Die Brücke (2008 TV Movie)
5/10
A Game of Bridge.
10 August 2012
Warning: Spoilers
This is a remake of the 1959 film of the same name. The remake is in wide screen, is in color, has a bigger budget, is gorier, and has an international star in a prominent role.

Yet, I wouldn't say it was better. The original was shorter, more raw and schematic, made its point more clearly, and gave both the Wehrmacht and the American soldiers a bit of humanity. This one meanders around, gives much more time to the Franka Potente character, and spends more time with the American infantrymen. The German soldiers, by and large, get short shrift. They're all a bunch of weaselly cowards or arrogant slobs.

Except, of course, for the handful of high school youngsters who are drafted and immediately assigned to defend a bridge. I was able to keep their identities straight in the first version but not here. After a heroic last stand, which only one of the kids survives, the Amis roll slowly across the body-strewn bridge.

I haven't seen the first version in years but if I remember correctly, the kids don't "lose" the bridge to the Americans. The Americans simply decide to pull out and use their resources elsewhere. When the Wehrmacht tries to destroy the bridge, the surviving kids prevent it.
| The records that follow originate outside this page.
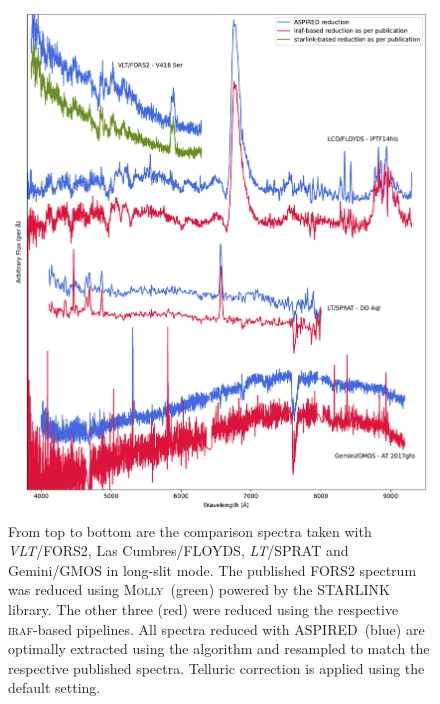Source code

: \documentclass[linenumbers, twocolumn]{aastex631}
\begin{document}
\begin{figure}
    \centering
    \includegraphics[width=\textwidth]{fig_08_reduction_compared.pdf}
    \caption{From top to bottom are the comparison spectra taken with \textit{VLT}/FORS2,
    Las Cumbres/FLOYDS, \textit{LT}/SPRAT and Gemini/GMOS in long-slit mode. The published FORS2
    spectrum was reduced using \textsc{Molly}~(green) powered by the \textsc{STARLINK}
    library. The other three (red) were reduced using the respective \textsc{iraf}-based
    pipelines. All spectra reduced with \textsc{ASPIRED}~(blue) are optimally extracted using the \cite{1986PASP...98..609H} algorithm and resampled to match
    the respective published spectra. Telluric correction is applied using the default
    setting.}
    \label{fig:reduction_compared}
\end{figure}
\end{document}
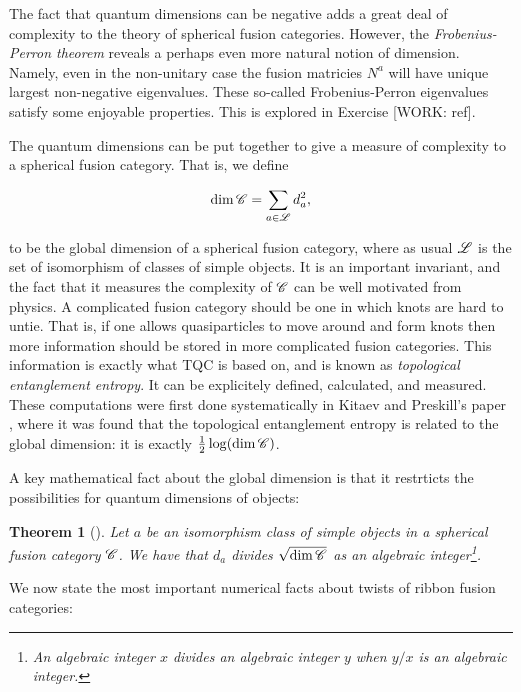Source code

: \documentclass{article}
\newtheorem{theorem}{Theorem}[section]
\theoremstyle{definition}
\numberwithin{figure}{section}
\begin{document}
The fact that quantum dimensions can be negative adds a great deal of complexity to the theory of spherical fusion categories. However, the \textit{Frobenius-Perron theorem} reveals a perhaps even more natural notion of dimension. Namely, even in the non-unitary case the fusion matricies $N^a$ will have unique largest non-negative eigenvalues. These so-called Frobenius-Perron eigenvalues satisfy some enjoyable properties. This is explored in Exercise [WORK: ref].

The quantum dimensions can be put together to give a measure of complexity to a spherical fusion category. That is, we define

$$\dim \mathscr{C} = \sum_{a\in \mathscr{L}} d_a^2,$$

to be the global dimension of a spherical fusion category, where as usual $\mathscr{L}$ is the set of isomorphism of classes of simple objects. It is an important invariant, and the fact that it measures the complexity of $\mathscr{C}$ can be well motivated from physics. A complicated fusion category should be one in which knots are hard to untie. That is, if one allows quasiparticles to move around and form knots then more information should be stored in more complicated fusion categories. This information is exactly what TQC is based on, and is known as \textit{topological entanglement entropy}. It can be explicitely defined, calculated, and measured. These computations were first done systematically in Kitaev and Preskill's paper \cite{kitaev2006topological}, where it was found that the topological entanglement entropy is related to the global dimension: it is exactly $\frac{1}{2}\log(\dim \mathscr{C})$. 

A key mathematical fact about the global dimension is that it restrticts the possibilities for quantum dimensions of objects:

\begin{theorem}[\cite{etingof1997some}] Let $a$ be an isomorphism class of simple objects in a spherical fusion category $\mathscr{C}$. We have that $d_a$ divides $\sqrt{\dim \mathscr{C}}$ as an algebraic integer\footnote{An algebraic integer $x$ divides an algebraic integer $y$ when $y/x$ is an algebraic integer.}.
\end{theorem}

We now state the most important numerical facts about twists of ribbon fusion categories:
\end{document}
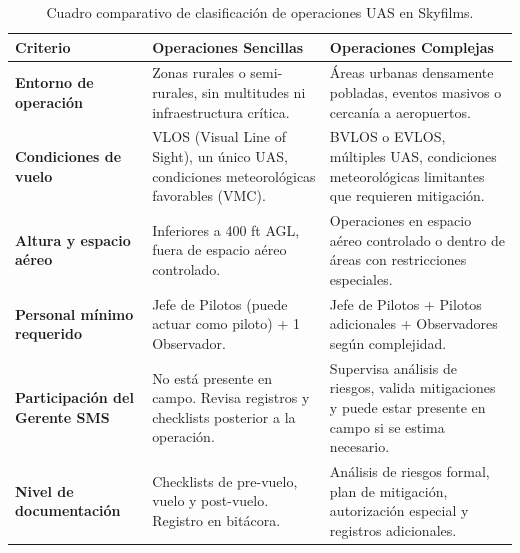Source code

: \begin{table}[H]
\centering
\renewcommand{\arraystretch}{1.3}
\begin{tabular}{|p{4cm}|p{5cm}|p{5cm}|}
\hline
\textbf{Criterio} & \textbf{Operaciones Sencillas} & \textbf{Operaciones Complejas} \\ \hline
\textbf{Entorno de operación} & 
Zonas rurales o semi-rurales, sin multitudes ni infraestructura crítica. & 
Áreas urbanas densamente pobladas, eventos masivos o cercanía a aeropuertos. \\ \hline

\textbf{Condiciones de vuelo} & 
VLOS (Visual Line of Sight), un único UAS, condiciones meteorológicas favorables (VMC). & 
BVLOS o EVLOS, múltiples UAS, condiciones meteorológicas limitantes que requieren mitigación. \\ \hline

\textbf{Altura y espacio aéreo} & 
Inferiores a 400 ft AGL, fuera de espacio aéreo controlado. & 
Operaciones en espacio aéreo controlado o dentro de áreas con restricciones especiales. \\ \hline

\textbf{Personal mínimo requerido} & 
Jefe de Pilotos (puede actuar como piloto) + 1 Observador. & 
Jefe de Pilotos + Pilotos adicionales + Observadores según complejidad. \\ \hline

\textbf{Participación del Gerente SMS} & 
No está presente en campo. Revisa registros y checklists posterior a la operación. & 
Supervisa análisis de riesgos, valida mitigaciones y puede estar presente en campo si se estima necesario. \\ \hline

\textbf{Nivel de documentación} & 
Checklists de pre-vuelo, vuelo y post-vuelo. Registro en bitácora. & 
Análisis de riesgos formal, plan de mitigación, autorización especial y registros adicionales. \\ \hline
\end{tabular}
\caption{Cuadro comparativo de clasificación de operaciones UAS en Skyfilms.}
\end{table}

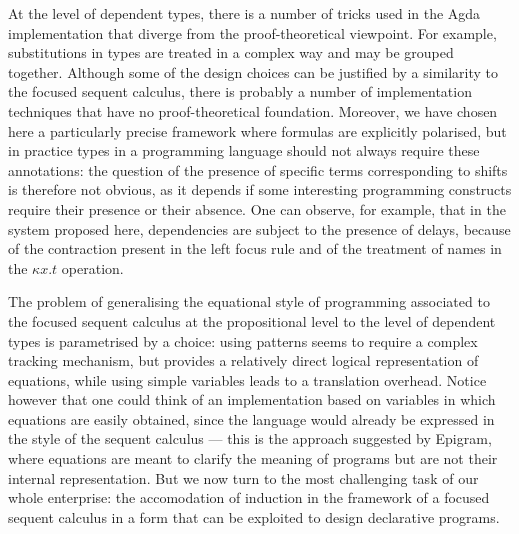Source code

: \documentclass[creativecommons]{eptcs/eptcs}
\begin{document}
At the level of dependent types, there is a number of tricks used in the
Agda implementation that diverge from the proof-theoretical viewpoint. For
example, substitutions in types are treated in a complex way and may be
grouped together. Although some of the design choices can be justified by
a similarity to the focused sequent calculus, there is probably a number of
implementation techniques that have no proof-theoretical foundation.
Moreover, we have chosen here a particularly precise framework where
formulas are explicitly polarised, but in practice types in a programming
language should not always require these annotations: the question of the
presence of specific terms corresponding to shifts is therefore not obvious,
as it depends if some interesting programming constructs require their
presence or their absence. One can observe, for example, that in the system
proposed here, dependencies are subject to the presence of delays, because
of the contraction present in the left focus rule and of the treatment of
names in the $\kappa x.t$ operation.

The problem of generalising the equational style of programming associated
to the focused sequent calculus at the propositional level to the level of
dependent types is parametrised by a choice: using patterns seems to require
a complex tracking mechanism, but provides a relatively direct logical
representation of equations, while using simple variables leads to a translation
overhead. Notice however that one could think of an implementation based on
variables in which equations are easily obtained, since the language would
already be expressed in the style of the sequent calculus --- this is the
approach suggested by Epigram, where equations are meant to clarify the
meaning of programs but are not their internal representation. But we now
turn to the most challenging task of our whole enterprise: the accomodation
of induction in the framework of a focused sequent calculus in a form that
can be exploited to design declarative programs.
\end{document}
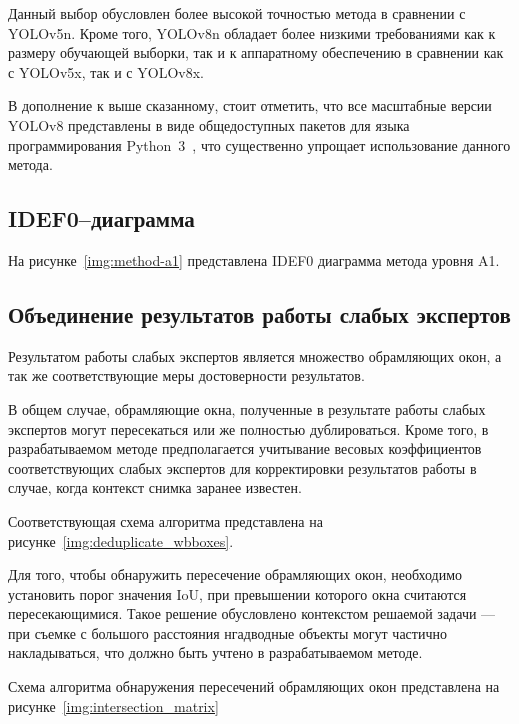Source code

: Данный выбор обусловлен более высокой точностью метода в сравнении с YOLOv5n. Кроме того, YOLOv8n обладает более низкими требованиями как к размеру обучающей выборки, так и к аппаратному обеспечению в сравнении как с YOLOv5x, так и с YOLOv8x.

В дополнение к выше сказанному, стоит отметить, что все масштабные версии YOLOv8 представлены в виде общедоступных пакетов для языка программирования Python~3~\cite{python3}, что существенно упрощает использование данного метода.

\subsection{IDEF0–диаграмма}

На рисунке~\ref{img:method-a1} представлена IDEF0 диаграмма метода уровня A1.


\subsection{Объединение результатов работы слабых экспертов}

Результатом работы слабых экспертов является множество обрамляющих окон, а так же соответствующие меры достоверности результатов.

В общем случае, обрамляющие окна, полученные в результате работы слабых экспертов могут пересекаться или же полностью дублироваться. Кроме того, в разрабатываемом методе предполагается учитывание весовых коэффициентов соответствующих слабых экспертов для корректировки результатов работы в случае, когда контекст снимка заранее известен.

\clearpage

Соответствующая схема алгоритма представлена на рисунке~\ref{img:deduplicate_wbboxes}.


Для того, чтобы обнаружить пересечение обрамляющих окон, необходимо установить порог значения IoU, при превышении которого окна считаются пересекающимися. Такое решение обусловлено контекстом решаемой задачи --- при съемке с большого расстояния нгадводные объекты могут частично накладываться, что должно быть учтено в разрабатываемом методе.

Схема алгоритма обнаружения пересечений обрамляющих окон представлена на рисунке~\ref{img:intersection_matrix}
There is one major difference that rather spoils this remake. In the original, a non-commissioned officer, Gunther Pfitzmann, is assigned to see that the boys get some duty that keeps them out of danger, some out of the way place where they'll be safe. The bridge is supposed to be safe. Pfitzmann is not at all like the fat, loud corporal in this movie. Pfitzmann has a kindly face, full of experience, and the compassionate demeanor to go with it. When he's killed while trying to save the school boys, it's a moving moment captured dramatically.

I didn't particularly mind the extra time given to the international star, Franke Potente. Her attempts to have the kids withdrawn are futile and she doesn't give an especially memorable performance but I don't care. I like her face. She has the kind of features that will last beyond her reproductive period. She'll be great playing old ladies.

The American soldiers don't really have much to say, and what they say is dubbed. I preferred the first version, in which there is a scene that has an American coming out into the open and shouting for the kids to surrender and go back to Kindergarten. KINDERGARTEN! A word that means the same in both German and English and is taken as an insult by one of the more ideologically rabid kids, who then shoots the American, who dies in agony with his intestines exposed. Here, the Americans talk about not wanting to make war on children. In the original, I recall only one such sentiment, brutally expressed: "What are you kids doing in this frigging war anyway?" My judgment is infallible, as my shrink has told me many times. "Your judgment is infallible," he always says, then, "Now please write out the check." Given that infallibility, you can rely on my word when I recommend watching the original, if you can find it anywhere. The director was Bernhard Wicki.